2815 John H. Embretsen	2008-09-09 [merge]
      Merging local changes into falcon-team branch.
      
      2008-09-09 Removed redundant test case falcon_select_excerpt.
      http://lists.mysql.com/commits/53589
      2008-09-08 Changes to the test falcon_online_index, based on review comments.

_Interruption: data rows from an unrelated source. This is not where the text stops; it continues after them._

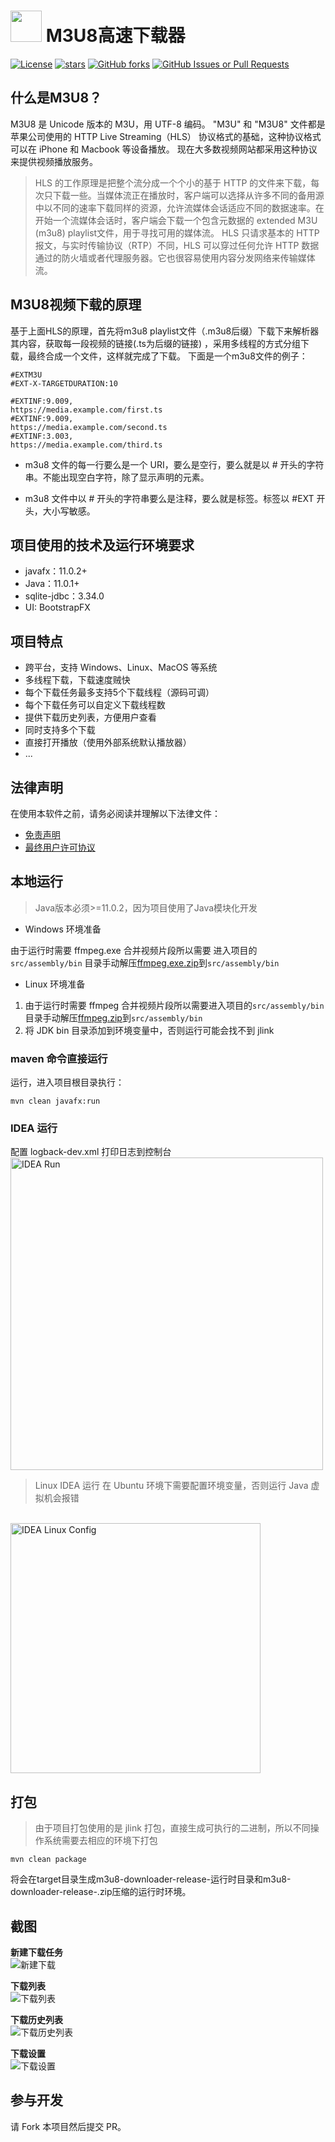# <img src="icon.png" width="50px"/> M3U8高速下载器

[![License](https://img.shields.io/github/license/cloudgyb/m3u8-downloader)](https://github.com/cloudgyb/m3u8-downloader/blob/main/LICENSE)
[![stars](https://img.shields.io/github/stars/cloudgyb/m3u8-downloader)](https://github.com/cloudgyb/m3u8-downloader/stargazers)
[![GitHub forks](https://img.shields.io/github/forks/cloudgyb/m3u8-downloader)](https://github.com/cloudgyb/m3u8-downloader/forks?include=active%2Carchived%2Cinactive%2Cnetwork&page=1&period=2y&sort_by=stargazer_counts)
[![GitHub Issues or Pull Requests](https://img.shields.io/github/issues/cloudgyb/m3u8-downloader)](https://github.com/cloudgyb/m3u8-downloader/issues)

## 什么是M3U8？

M3U8 是 Unicode 版本的 M3U，用 UTF-8 编码。
"M3U" 和 "M3U8" 文件都是苹果公司使用的 HTTP Live Streaming（HLS） 协议格式的基础，这种协议格式可以在 iPhone 和 Macbook
等设备播放。
现在大多数视频网站都采用这种协议来提供视频播放服务。

> HLS 的工作原理是把整个流分成一个个小的基于 HTTP
> 的文件来下载，每次只下载一些。当媒体流正在播放时，客户端可以选择从许多不同的备用源中以不同的速率下载同样的资源，允许流媒体会话适应不同的数据速率。在开始一个流媒体会话时，客户端会下载一个包含元数据的
> extended M3U (m3u8) playlist文件，用于寻找可用的媒体流。
> HLS 只请求基本的 HTTP 报文，与实时传输协议（RTP）不同，HLS 可以穿过任何允许 HTTP 数据通过的防火墙或者代理服务器。它也很容易使用内容分发网络来传输媒体流。

## M3U8视频下载的原理

基于上面HLS的原理，首先将m3u8 playlist文件（.m3u8后缀）下载下来解析器其内容，获取每一段视频的链接(.ts为后缀的链接)
，采用多线程的方式分组下载，最终合成一个文件，这样就完成了下载。
下面是一个m3u8文件的例子：

```m3u8
#EXTM3U
#EXT-X-TARGETDURATION:10

#EXTINF:9.009,
https://media.example.com/first.ts
#EXTINF:9.009,
https://media.example.com/second.ts
#EXTINF:3.003,
https://media.example.com/third.ts
```

+ m3u8 文件的每一行要么是一个 URI，要么是空行，要么就是以 # 开头的字符串。不能出现空白字符，除了显示声明的元素。

+ m3u8 文件中以 # 开头的字符串要么是注释，要么就是标签。标签以 #EXT 开头，大小写敏感。

## 项目使用的技术及运行环境要求

+ javafx：11.0.2+
+ Java：11.0.1+
+ sqlite-jdbc：3.34.0
+ UI: BootstrapFX

## 项目特点

+ 跨平台，支持 Windows、Linux、MacOS 等系统
+ 多线程下载，下载速度贼快
+ 每个下载任务最多支持5个下载线程（源码可调）
+ 每个下载任务可以自定义下载线程数
+ 提供下载历史列表，方便用户查看
+ 同时支持多个下载
+ 直接打开播放（使用外部系统默认播放器）
+ ...

## 法律声明

在使用本软件之前，请务必阅读并理解以下法律文件：

+ [免责声明](docs/disclaimer.md)
+ [最终用户许可协议](docs/eula.md)

## 本地运行

> Java版本必须>=11.0.2，因为项目使用了Java模块化开发

- Windows 环境准备

由于运行时需要 ffmpeg.exe 合并视频片段所以需要
进入项目的```src/assembly/bin``` 目录手动解压[ffmpeg.exe.zip](src/assembly/bin/ffmpeg.exe.zip)到```src/assembly/bin```

- Linux 环境准备

1. 由于运行时需要 ffmpeg 合并视频片段所以需要进入项目的```src/assembly/bin```
   目录手动解压[ffmpeg.zip](src/assembly/bin/ffmpeg.zip)到```src/assembly/bin```
2. 将 JDK bin 目录添加到环境变量中，否则运行可能会找不到 jlink

### maven 命令直接运行

运行，进入项目根目录执行：

```shell
mvn clean javafx:run 
```

### IDEA 运行

配置 logback-dev.xml 打印日志到控制台
<br/>
<img alt="IDEA Run" src="docs/screenshots/IDEA-Run-Config.png" width="500px"/>

> Linux IDEA 运行
  在 Ubuntu 环境下需要配置环境变量，否则运行 Java 虚拟机会报错
  <br/>
  <img alt="IDEA Linux Config" src="docs/screenshots/IDEA-Linux-Config.png" width="400px"/>

## 打包

> 由于项目打包使用的是 jlink 打包，直接生成可执行的二进制，所以不同操作系统需要去相应的环境下打包

```shell
mvn clean package
```

将会在target目录生成m3u8-downloader-release-<version>运行时目录和m3u8-downloader-release-<version>.zip压缩的运行时环境。

## 截图

**新建下载任务**<br>
![新建下载](./docs/screenshots/new_download_task.png)

**下载列表**<br>
![下载列表](./docs/screenshots/download_list.png)

**下载历史列表**<br>
![下载历史列表](./docs/screenshots/download_history_list.png)

**下载设置**<br>
![下载设置](./docs/screenshots/setting.png)

## 参与开发

请 Fork 本项目然后提交 PR。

      http://lists.mysql.com/commits/53512
      2008-09-04 Tests for WL#4048 - 'Falcon: On-line add attribute, Falcon handler part' (add/drop index).

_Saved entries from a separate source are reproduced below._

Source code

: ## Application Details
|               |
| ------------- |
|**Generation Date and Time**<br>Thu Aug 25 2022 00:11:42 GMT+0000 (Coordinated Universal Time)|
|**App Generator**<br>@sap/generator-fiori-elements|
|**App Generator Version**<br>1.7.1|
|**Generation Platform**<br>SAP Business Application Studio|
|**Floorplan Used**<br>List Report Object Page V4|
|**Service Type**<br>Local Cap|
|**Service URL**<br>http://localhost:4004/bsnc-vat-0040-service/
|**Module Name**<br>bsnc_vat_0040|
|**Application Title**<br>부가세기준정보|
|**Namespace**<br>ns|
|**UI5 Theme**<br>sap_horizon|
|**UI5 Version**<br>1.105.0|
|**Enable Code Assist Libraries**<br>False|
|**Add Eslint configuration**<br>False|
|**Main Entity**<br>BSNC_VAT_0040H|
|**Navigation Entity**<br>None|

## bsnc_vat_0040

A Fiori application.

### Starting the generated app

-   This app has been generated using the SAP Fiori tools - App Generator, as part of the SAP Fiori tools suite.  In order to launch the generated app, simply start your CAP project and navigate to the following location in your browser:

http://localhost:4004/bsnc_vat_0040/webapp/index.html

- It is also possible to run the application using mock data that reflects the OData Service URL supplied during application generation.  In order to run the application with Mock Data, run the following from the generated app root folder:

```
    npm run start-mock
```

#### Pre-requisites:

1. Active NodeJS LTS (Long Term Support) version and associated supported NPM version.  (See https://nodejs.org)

      http://lists.mysql.com/commits/53284
[9 Sep 2008 13:36] Kevin Lewis
I added an explanation for this latest patch by Vlad into Bug#22165, which is the predecessor to this bug.
[10 Sep 2008 21:42] Bugs System
A patch for this bug has been committed. After review, it may
be pushed to the relevant source trees for release in the next
version. You can access the patch from:

  http://lists.mysql.com/commits/53743

2824 Kevin Lewis	2008-09-10
      Bug# Add an exclusive lock on Database::syncScavenge in 
      Database::truncateTable before the lock of Table::syncObject
      just in case the truncateTable process has to call 
      Database::forceRecordScavenge.  syncScavenge must be locked 
      before Table::syncObject because the scavenger does it that way.
      
      According to the Deadlock Detector, syncScavenge must also be 
      locked before Database::syncTables.
[13 Sep 2008 21:20] Bugs System
Pushed into 6.0.7-alpha  (revid:vvaintroub@mysql.com-20080826153602-n97hc033a0j0fs98) (version source revid:hakan@mysql.com-20080725175322-8wgujj5xuzrjz3ke) (pib:3)
[4 Oct 2008 15:06] Jon Stephens
Documented in the 6.0.7 changelog as follows:

        Falcon could hang trying to perform an UPDATE in one transaction while
        waiting for another transaction to be committed or rolled back.